9 Facts You Didn't Know About Disney Parks
Think you've covered the entire Disneyland park in Florida? You probably might need a second visit to spot these hidden gems!
Cinderella Castle gives a really massive and towering vibe particularly because of its use of forced perspective in its architecture and its rather subtle incline. Fun fact: the structure is actually built higher than the rest of the park.
A hidden single-hoop basketball court was built at the top of the 147-foot mountain of the circa 1959 Matterhorn Bobsleds especially for Disney's employees! As the roller coaster makes use of only the bottom two-thirds of the mountain, it makes sense to place the court at the peak in order to fill the void.
Club 33 is a prestigious hidden gem located in Disneyland’s New Orleans Square.
Look for a particular door near Blue Bayou restaurant that says "33", but don't expect much as you need a reservation to be able to enter the premises.
There’s reportedly an 18-year waiting list and $10,000 initiation fee to get in. It is the only such place within Disneyland itself where alcohol is allowed.
The Beatles officially broke up at Disney’s Polynesian Resort. While on vacation there on December 29, 1974, John Lennon signed the papers confirming their break-up. Ouch!

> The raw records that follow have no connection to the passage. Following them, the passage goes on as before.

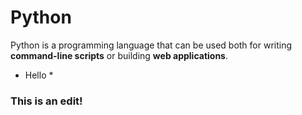 # Python

Python is a programming language that can be used both for writing **command-line scripts** or building **web applications**.


* Hello *
### This is an edit!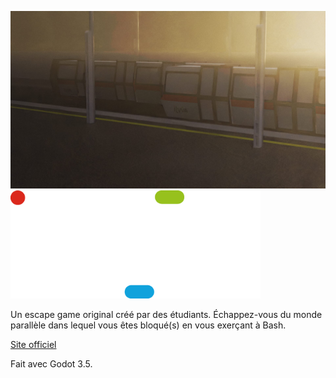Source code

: ![Cover](/images/backgrounds/poster_no_character.jpg)
<img src="/images/logos/ilyva_white.png" alt="Logo ilyva" width="400px">

Un escape game original créé par des étudiants. Échappez-vous du monde parallèle dans lequel vous êtes bloqué(s) en vous exerçant à Bash.

[Site officiel](https://ilyva.sciencesky.fr/)

Fait avec Godot 3.5.
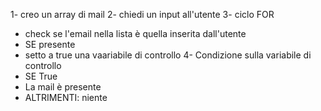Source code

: 1- creo un array di mail
2- chiedi un input all'utente
3- ciclo FOR
 - check se l'email nella lista è quella inserita dall'utente
 - SE presente
  - setto a true una vaariabile di controllo
4- Condizione sulla variabile di controllo
 - SE True
  - La mail è presente
   - ALTRIMENTI: niente
   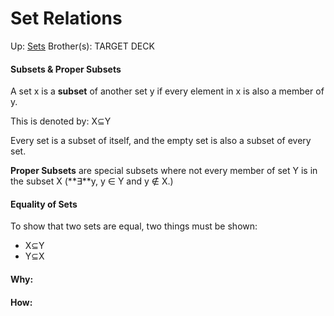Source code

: # Set Relations

Up: [Sets](sets)
Brother(s):
TARGET DECK

#### Subsets & Proper Subsets
A set x is a **subset** of another set y if every element in x is also a member of y.

This is denoted by:
	X⊆Y

Every set is a subset of itself, and the empty set is also a subset of every set.

**Proper Subsets** are special subsets where not every member of set Y is in the subset X (**∃**y, y ∈ Y and y ∉ X.)

#### Equality of Sets
To show that two sets are equal, two things must be shown:
 - X⊆Y
 - Y⊆X
	

































#### Why:
#### How:









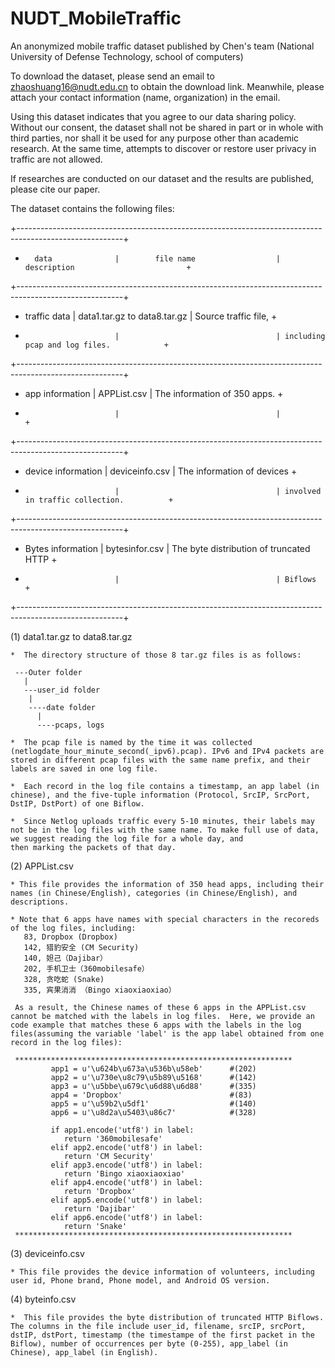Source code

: # NUDT_MobileTraffic
An anonymized mobile traffic dataset published by Chen's team (National University of Defense Technology, school of computers)

To download the dataset, please send an email to zhaoshuang16@nudt.edu.cn to obtain the download link. Meanwhile, please attach your contact information (name, organization) in the email.

Using this dataset indicates that you agree to our data sharing policy. Without our consent, the dataset shall not be shared in part or in whole with third parties, nor shall it be used for any purpose other than academic research. At the same time, attempts to discover or restore user privacy in traffic are not allowed.

If researches are conducted on our dataset and the results are published, please cite our paper. 

The dataset contains the following files:

+--------------------------------------------------------------------------------------------------------+ 
+       data              |        file name                  |      description                         +
+--------------------------------------------------------------------------------------------------------+
+   traffic data          |    data1.tar.gz to data8.tar.gz   | Source traffic file,                     +
+                         |                                   | including pcap and log files.            +
+--------------------------------------------------------------------------------------------------------+
+   app information       |    APPList.csv                    | The information of 350 apps.             +
+                         |                                   |                                          +
+--------------------------------------------------------------------------------------------------------+
+   device information    |    deviceinfo.csv                 | The information of devices               +
+                         |                                   | involved in traffic collection.          +
+--------------------------------------------------------------------------------------------------------+
+   Bytes information     |    bytesinfor.csv                 | The byte distribution of truncated HTTP  +
+   				      |                                   | Biflows                                  +
+--------------------------------------------------------------------------------------------------------+		

(1) data1.tar.gz to data8.tar.gz
   
    *  The directory structure of those 8 tar.gz files is as follows:

     ---Outer folder
       |
       ---user_id folder
        |
        ----date folder
          |
          ----pcaps, logs

    *  The pcap file is named by the time it was collected (netlogdate_hour_minute_second(_ipv6).pcap). IPv6 and IPv4 packets are stored in different pcap files with the same name prefix, and their labels are saved in one log file. 

    *  Each record in the log file contains a timestamp, an app label (in chinese), and the five-tuple information (Protocol, SrcIP, SrcPort, DstIP, DstPort) of one Biflow.

    *  Since Netlog uploads traffic every 5-10 minutes, their labels may not be in the log files with the same name. To make full use of data, we suggest reading the log file for a whole day, and 
    then marking the packets of that day.


(2) APPList.csv
    
    * This file provides the information of 350 head apps, including their names (in Chinese/English), categories (in Chinese/English), and descriptions.

    * Note that 6 apps have names with special characters in the recoreds of the log files, including:
       83, Dropbox (Dropbox)
       142, 猎豹安全 (CM Security)
       140, 妲己（Dajibar）
       202, 手机卫士（360mobilesafe）
       328, 贪吃蛇 (Snake)
       335, 宾果消消 （Bingo xiaoxiaoxiao）
       
     As a result, the Chinese names of these 6 apps in the APPList.csv cannot be matched with the labels in log files.  Here, we provide an code example that matches these 6 apps with the labels in the log files(assuming the variable 'label' is the app label obtained from one record in the log files):

     **************************************************************
		     app1 = u'\u624b\u673a\u536b\u58eb'      #(202)
		     app2 = u'\u730e\u8c79\u5b89\u5168'      #(142)
		     app3 = u'\u5bbe\u679c\u6d88\u6d88'      #(335)
		     app4 = 'Dropbox'                        #(83)
		     app5 = u'\u59b2\u5df1'                  #(140)
		     app6 = u'\u8d2a\u5403\u86c7'            #(328)

		     if app1.encode('utf8') in label:
		     	return '360mobilesafe'
		     elif app2.encode('utf8') in label:
		     	return 'CM Security'
		     elif app3.encode('utf8') in label:
		     	return 'Bingo xiaoxiaoxiao'
		     elif app4.encode('utf8') in label:
		     	return 'Dropbox'
		     elif app5.encode('utf8') in label:
		     	return 'Dajibar'
		     elif app6.encode('utf8') in label:
		     	return 'Snake'
	 **************************************************************


(3) deviceinfo.csv
    
    * This file provides the device information of volunteers, including user id, Phone brand, Phone model, and Android OS version.  


(4) byteinfo.csv

    *  This file provides the byte distribution of truncated HTTP Biflows. The columns in the file include user_id, filename, srcIP, srcPort, dstIP, dstPort, timestamp (the timestampe of the first packet in the Biflow), number of occurrences per byte (0-255), app_label (in Chinese), app_label (in English). 

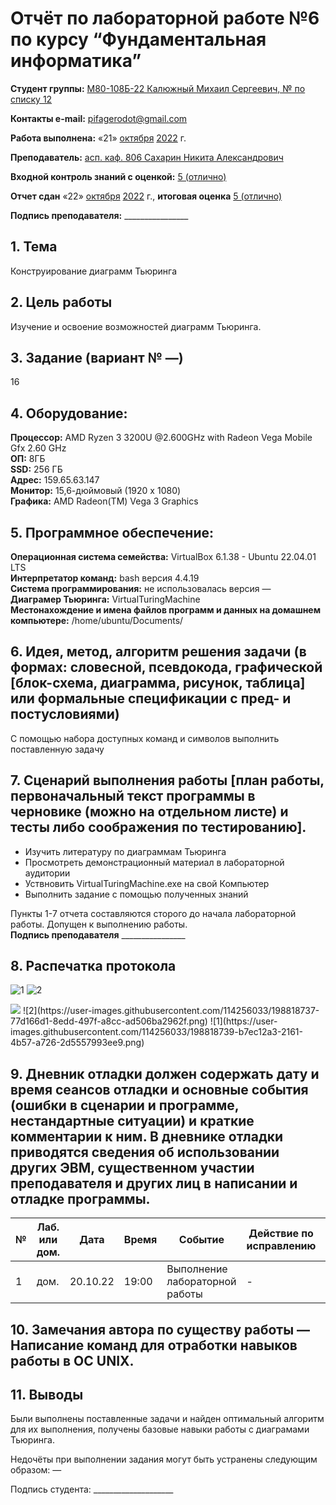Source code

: # Отчёт по лабораторной работе №6 по курсу “Фундаментальная информатика”

<b>Студент группы:</b> <ins>М80-108Б-22 Калюжный Михаил Сергеевич, № по списку 12</ins> 

<b>Контакты e-mail:</b> <ins>pifagerodot@gmail.com</ins>

<b>Работа выполнена:</b> «21» <ins>октября</ins> <ins>2022</ins> г.

<b>Преподаватель:</b> <ins>асп. каф. 806 Сахарин Никита Александрович</ins>

<b>Входной контроль знаний с оценкой:</b> <ins>5 (отлично)</ins>

<b>Отчет сдан</b> «22» <ins>октября</ins> <ins>2022</ins> г., <b>итоговая оценка</b> <ins>5 (отлично)</ins>

<b>Подпись преподавателя:</b> ________________

## 1. Тема
Конструирование диаграмм Тьюринга
## 2. Цель работы
Изучение и освоение возможностей диаграмм Тьюринга.
## 3. Задание (вариант № —)
16
## 4. Оборудование:
<b>Процессор:</b>  AMD Ryzen 3 3200U @2.600GHz with Radeon Vega Mobile Gfx 2.60 GHz<br/>
<b>ОП:</b> 8ГБ<br/>
<b>SSD:</b> 256 ГБ<br/>
<b>Адрес:</b> 159.65.63.147<br/>
<b>Монитор:</b> 15,6-дюймовый (1920 x 1080)<br/>
<b>Графика:</b> AMD Radeon(TM) Vega 3 Graphics<br/>
## 5. Программное обеспечение:
<b>Операционная система семейства:</b> VirtualBox 6.1.38 - Ubuntu 22.04.01 LTS<br/>
<b>Интерпретатор команд:</b> bash версия 4.4.19<br/>
<b>Система программирования:</b> не использовалась версия —<br/>
<b>Диаграмер Тьюринга:</b> VirtualTuringMachine<br/>
<b>Местонахождение и имена файлов программ и данных на домашнем компьютере:</b> /home/ubuntu/Documents/<br/>

## 6. Идея, метод, алгоритм решения задачи (в формах: словесной, псевдокода, графической [блок-схема, диаграмма, рисунок, таблица] или формальные спецификации с пред- и постусловиями)
С помощью набора доступных команд и символов выполнить поставленную задачу 

## 7. Сценарий выполнения работы [план работы, первоначальный текст программы в черновике (можно на отдельном листе) и тесты либо соображения по тестированию]. 
- Изучить литературу по диаграммам Тьюринга
- Просмотреть демонстрационный материал в лабораторной аудитории
- Уствновить VirtualTuringMachine.exe на свой Компьютер
- Выполнить задание с помощью полученных знаний 

Пункты 1-7 отчета составляются сторого до начала лабораторной работы.
Допущен к выполнению работы.  
<b>Подпись преподавателя</b> ________________
## 8. Распечатка протокола 
![1](https://user-images.githubusercontent.com/114256033/198818732-a6529416-aefc-43a0-8ff4-7de0e5e03a1d.png)
![2](https://user-images.githubusercontent.com/114256033/198818734-7965cc16-8071-4ec0-a6f8-44268dd982a1.png)

<img src="C:\Users\ivank\OneDrive\Изображения\Снимки экрана\Снимок экрана (34).png">
![2](https://user-images.githubusercontent.com/114256033/198818737-77d166d1-8edd-497f-a8cc-ad506ba2962f.png)
![1](https://user-images.githubusercontent.com/114256033/198818739-b7ec12a3-2161-4b57-a726-2d5557993ee9.png)

## 9. Дневник отладки должен содержать дату и время сеансов отладки и основные события (ошибки в сценарии и программе, нестандартные ситуации) и краткие комментарии к ним. В дневнике отладки приводятся сведения об использовании других ЭВМ, существенном участии преподавателя и других лиц в написании и отладке программы.

| № |  Лаб. или дом. | Дата | Время | Событие | Действие по исправлению | Примечание |
| ------ | ------ | ------ | ------ | ------ | ------ | ------ |
| 1 | дом. | 20.10.22 | 19:00 | Выполнение лабораторной работы | - | - |
## 10. Замечания автора по существу работы — Написание команд для отработки навыков работы в ОС UNIX.

## 11. Выводы
Были выполнены поставленные задачи и найден оптимальный алгоритм для их выполнения, получены базовые навыки работы с диаграмами Тьюринга.

Недочёты при выполнении задания могут быть устранены следующим образом: —

Подпись студента: ____________________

The steam engines of the Disneyland Railroad run on old French fry oil. After a few days’ use in kitchens throughout the park, waste oil is stored in tanks and then shipped off-site to be converted to a biodiesel the trains can run on. Every time guests order fries, they’re helping to reuse 200,000 gallons of fuel a year.
The corridors beneath Magic Kingdom is wide enough to admit vehicles and holds wardrobe, break rooms, and the Digital Animation Control System (DACS) – that serves as the nerve center for the park’s effects – from the currents of the flume rides to the soundtrack of the Haunted Mansion. Some 30 hidden stairwells and elevators connect it with the “upstairs” of the park.
When the Expedition Everest opened in 2006, the largest audio-animatronic Yeti had a problem functioning and it lunged menacingly at every passing train and had to be turned off due to the high intensity.
The floats in Disney’s signature parades stay on track and in sync with the help of quarter-sized sensors embedded in the pavement.
Timothy Q. Mouse, who presides over Dumbo the Flying Elephant (Magic Kingdom and Disneyland), once brandished a training whip to make the elephants soar. Times changed, and the whip was quietly replaced with a “magic feather.”